In the run-up to the Italian general election on March 4th, The Local is bringing you a daily round up of who's done what and why in the fast-moving world of Italian politics.


Days to go until Italy votes: 9

Single digits! It's getting real. 

Read Thursday's daily politics recap here to find out about the party promising free flights to Italy and the risk of mafia meddling in the election, or if you prefer to start at the beginning, catch up on all our election coverage so far here.

Our next politics round-up will be on Monday. Until then, check our homepage for all the latest news.


  • Protesters clash with police

... Again. Tensions remain high ahead of the election, and on Thursday a group of far-left protesters tried to break through a police cordon to reach a neo-fascist rally by the Casapound party in Turin.

Protesters reportedly threw firecrackers and bottles, while others set rubbish bins on fire, and riot police responded with water cannon and teargas. Between three and six police officers suffered minor injuries, Italian media reported. See photos of the protests here.

Three police injured in clashes with antifascist protestors in Turin
Photo: Piero Cruciatti/AFP

Meanwhile in Pisa today, police charged protesters demonstrating against a campaign rally by rightwing populist party the League.

Several more demonstrations are planned this weekend, including what's likely to be a large march against fascism in Rome. Authorities are stepping up security in anticipation of further violence.

  • A non-non-operational government

Everyone, Jean-Claude Juncker would like you to know that when he said Italy might find itself without an operational government after the vote, he didn't mean it like that.

The European Commission president was forced to clarify his remarks today after they provoked concern from politicians and a downturn on the Milan stock market. 

"As a commission we think that there will be a government which can work after the elections," Juncker said.

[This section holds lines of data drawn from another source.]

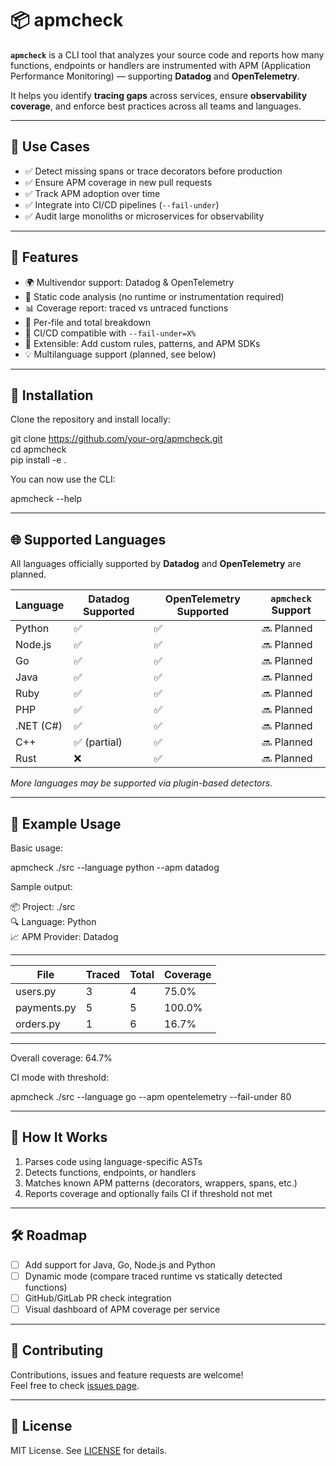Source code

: # 📦 apmcheck

**`apmcheck`** is a CLI tool that analyzes your source code and reports how many functions, endpoints or handlers are instrumented with APM (Application Performance Monitoring) — supporting **Datadog** and **OpenTelemetry**.

It helps you identify **tracing gaps** across services, ensure **observability coverage**, and enforce best practices across all teams and languages.

---

## 🎯 Use Cases

- ✅ Detect missing spans or trace decorators before production  
- ✅ Ensure APM coverage in new pull requests  
- ✅ Track APM adoption over time  
- ✅ Integrate into CI/CD pipelines (`--fail-under`)  
- ✅ Audit large monoliths or microservices for observability  

---

## 🚀 Features

- 🌍 Multivendor support: Datadog & OpenTelemetry  
- 🧠 Static code analysis (no runtime or instrumentation required)  
- 📊 Coverage report: traced vs untraced functions  
- 📂 Per-file and total breakdown  
- 🧪 CI/CD compatible with `--fail-under=X%`  
- 🔌 Extensible: Add custom rules, patterns, and APM SDKs  
- 💡 Multilanguage support (planned, see below)  

---

## 🔧 Installation

Clone the repository and install locally:

git clone https://github.com/your-org/apmcheck.git  
cd apmcheck  
pip install -e .

You can now use the CLI:

apmcheck --help

---

## 🌐 Supported Languages

All languages officially supported by **Datadog** and **OpenTelemetry** are planned.

| Language     | Datadog Supported | OpenTelemetry Supported | `apmcheck` Support |
|--------------|-------------------|------------------------|---------------------|
| Python       | ✅                | ✅                     | 🔜 Planned          |
| Node.js      | ✅                | ✅                     | 🔜 Planned          |
| Go           | ✅                | ✅                     | 🔜 Planned          |
| Java         | ✅                | ✅                     | 🔜 Planned          |
| Ruby         | ✅                | ✅                     | 🔜 Planned          |
| PHP          | ✅                | ✅                     | 🔜 Planned          |
| .NET (C#)    | ✅                | ✅                     | 🔜 Planned          |
| C++          | ✅ (partial)      | ✅                     | 🔜 Planned          |
| Rust         | ❌                | ✅                     | 🔜 Planned          |

*More languages may be supported via plugin-based detectors.*

---

## 🧪 Example Usage

Basic usage:

apmcheck ./src --language python --apm datadog

Sample output:

📦 Project: ./src  
🔍 Language: Python  
📈 APM Provider: Datadog

---------------------------------------------
| File           | Traced | Total | Coverage |
|----------------|--------|-------|----------|
| users.py       |   3    |   4   |  75.0%   |
| payments.py    |   5    |   5   | 100.0%   |
| orders.py      |   1    |   6   |  16.7%   |
---------------------------------------------
Overall coverage: 64.7%

CI mode with threshold:

apmcheck ./src --language go --apm opentelemetry --fail-under 80

---

## 🧠 How It Works

1. Parses code using language-specific ASTs  
2. Detects functions, endpoints, or handlers  
3. Matches known APM patterns (decorators, wrappers, spans, etc.)  
4. Reports coverage and optionally fails CI if threshold not met  

---

## 🛠️ Roadmap

- [ ] Add support for Java, Go, Node.js and Python  
- [ ] Dynamic mode (compare traced runtime vs statically detected functions)  
- [ ] GitHub/GitLab PR check integration  
- [ ] Visual dashboard of APM coverage per service

---

## 🤝 Contributing

Contributions, issues and feature requests are welcome!  
Feel free to check [issues page](https://github.com/your-org/apmcheck/issues).

---

## 📄 License

MIT License. See [LICENSE](LICENSE) for details.

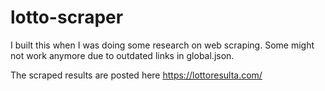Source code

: # lotto-scraper
I built this when I was doing some research on web scraping. Some might not work anymore due to outdated links in global.json.

The scraped results are posted here https://lottoresulta.com/

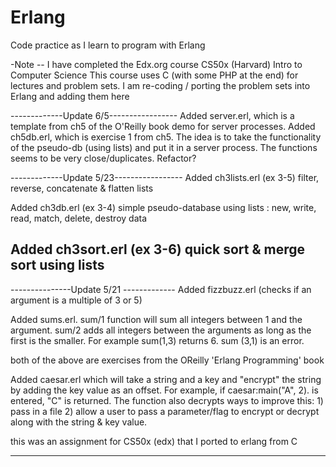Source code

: Erlang
======

Code practice as I learn to program with Erlang


-Note -- I have completed the Edx.org course CS50x (Harvard) Intro to Computer Science
This course uses C (with some PHP at the end) for lectures and problem sets.
I am re-coding / porting the problem sets into Erlang and adding them here

-------------Update 6/5-----------------
Added server.erl, which is a template from ch5 of the O'Reilly book demo for server processes.
Added ch5db.erl, which is exercise 1 from ch5. The idea is to take the functionality of the pseudo-db (using lists) and 
  put it in a server process.  The functions seems to be very close/duplicates.  Refactor?

-------------Update 5/23-----------------
Added ch3lists.erl (ex 3-5) filter, reverse, concatenate & flatten lists

Added ch3db.erl (ex 3-4) simple pseudo-database using lists : new, write, read, match, delete, destroy data

Added ch3sort.erl (ex 3-6) quick sort & merge sort using lists 
-----------------------------------------
---------------Update 5/21 -------------
Added fizzbuzz.erl (checks if an argument is a multiple of 3 or 5)

Added sums.erl. sum/1 function will sum all integers between 1 and the argument. sum/2 adds all integers 
between the arguments as long as the first is the smaller. For example sum(1,3) returns 6. sum (3,1) is an error.

both of the above are exercises from the OReilly 'Erlang Programming' book

Added caesar.erl which will take a string and a key and "encrypt" the string by adding the key value as an offset.
For example, if caesar:main("A", 2). is entered, "C" is returned.  The function also decrypts
ways to improve this: 1) pass in a file 2) allow a user to pass a parameter/flag to encrypt or decrypt along with the
string & key value.  

this was an assignment for CS50x (edx) that I ported to erlang from C

-----------------------------------------
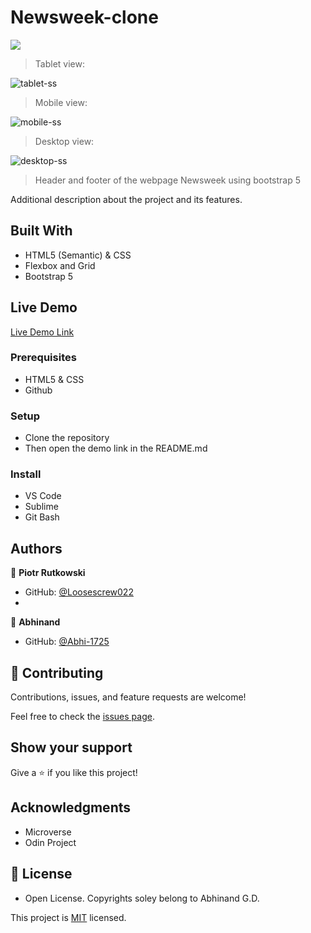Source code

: # Newsweek-clone

![](https://img.shields.io/badge/Microverse-blueviolet)


> Tablet view:
> 
![tablet-ss](https://user-images.githubusercontent.com/73229242/114858044-470e6a80-9de9-11eb-83b8-5f6551e2645b.png)



> Mobile  view:
 
![mobile-ss](https://user-images.githubusercontent.com/73229242/114858067-4e357880-9de9-11eb-929a-79f3c55e8277.png)


> Desktop view:
> 
![desktop-ss](https://user-images.githubusercontent.com/73229242/114858097-54c3f000-9de9-11eb-82e1-a7418a45e8fb.png)




> Header and footer of the webpage Newsweek using bootstrap 5

Additional description about the project and its features.

## Built With

- HTML5 (Semantic) & CSS
- Flexbox and Grid
- Bootstrap 5

## Live Demo

[Live Demo Link]()


### Prerequisites

- HTML5 & CSS
- Github

### Setup

- Clone the repository 
- Then open the demo link in the README.md

### Install

- VS Code
- Sublime
- Git Bash

## Authors

👤 **Piotr Rutkowski**

- GitHub: [@Loosescrew022](https://github.com/Loosescrew022) 
- 
👤 **Abhinand**

- GitHub: [@Abhi-1725](https://github.com/Abhi-1725)

## 🤝 Contributing

Contributions, issues, and feature requests are welcome!

Feel free to check the [issues page](https://github.com/Abhi-1725/NYT_Article/issues).

## Show your support

Give a ⭐️ if you like this project!

## Acknowledgments

- Microverse
- Odin Project

## 📝 License

- Open License. Copyrights soley belong to Abhinand G.D.

This project is [MIT](lic.url) licensed.
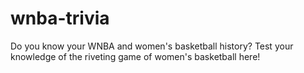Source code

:# wnba-trivia
Do you know your WNBA and women's basketball history? Test your knowledge of the riveting game of women's basketball here!
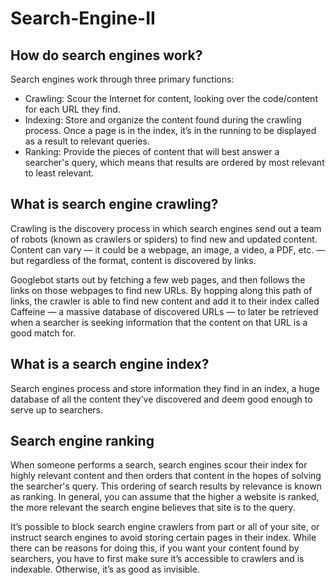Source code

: # Search-Engine-II

## How do search engines work?

Search engines work through three primary functions:

- Crawling: Scour the Internet for content, looking over the code/content for each URL they find.
- Indexing: Store and organize the content found during the crawling process. Once a page is in the index, it’s in the running to be displayed as a result to relevant queries.
- Ranking: Provide the pieces of content that will best answer a searcher's query, which means that results are ordered by most relevant to least relevant.

## What is search engine crawling?

Crawling is the discovery process in which search engines send out a team of robots (known as crawlers or spiders) to find new and updated content. Content can vary — it could be a webpage, an image, a video, a PDF, etc. — but regardless of the format, content is discovered by links.

Googlebot starts out by fetching a few web pages, and then follows the links on those webpages to find new URLs. By hopping along this path of links, the crawler is able to find new content and add it to their index called Caffeine — a massive database of discovered URLs — to later be retrieved when a searcher is seeking information that the content on that URL is a good match for.


## What is a search engine index?
Search engines process and store information they find in an index, a huge database of all the content they’ve discovered and deem good enough to serve up to searchers.

## Search engine ranking
When someone performs a search, search engines scour their index for highly relevant content and then orders that content in the hopes of solving the searcher's query. This ordering of search results by relevance is known as ranking. In general, you can assume that the higher a website is ranked, the more relevant the search engine believes that site is to the query.

It’s possible to block search engine crawlers from part or all of your site, or instruct search engines to avoid storing certain pages in their index. While there can be reasons for doing this, if you want your content found by searchers, you have to first make sure it’s accessible to crawlers and is indexable. Otherwise, it’s as good as invisible.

Read more here.

"I'm convinced [Italian voters] will give themselves a stable government," chimed in the Italian-born president of the European Parliament (and possible candidate for prime minister), Antonio Tajani. "Never underestimate the intelligence of the Italian people."

  • Another Five Star candidate probed

The problem with being Italy's "anti-corruption party" is that you have to be squeaky clean. Unfortunately for the Five Star Movement, not all of its candidates have proved to be pristine. 

The latest member to be accused of wrongdoing is Salvatore Caiata, one of the movement's candidates in the southern region of Basilicata, who is reportedly under investigation for possible money-laundering in connection with several businesses he owns. He maintains he's innocent, but chose to pre-emptively suspend himself from the M5S. 

  • 'More tourists, fewer migrants'

No, that's not a slogan for the anti-immigration League, though you'd be forgiven for getting confused. In fact it's the catchphrase adopted by the Five Star Movement's candidate for president of Lazio, the region around Rome. 

In a Facebook post, the M5S's Roberta Lombardi said that tourism boosted the local economy, while migrants "weighed it down". 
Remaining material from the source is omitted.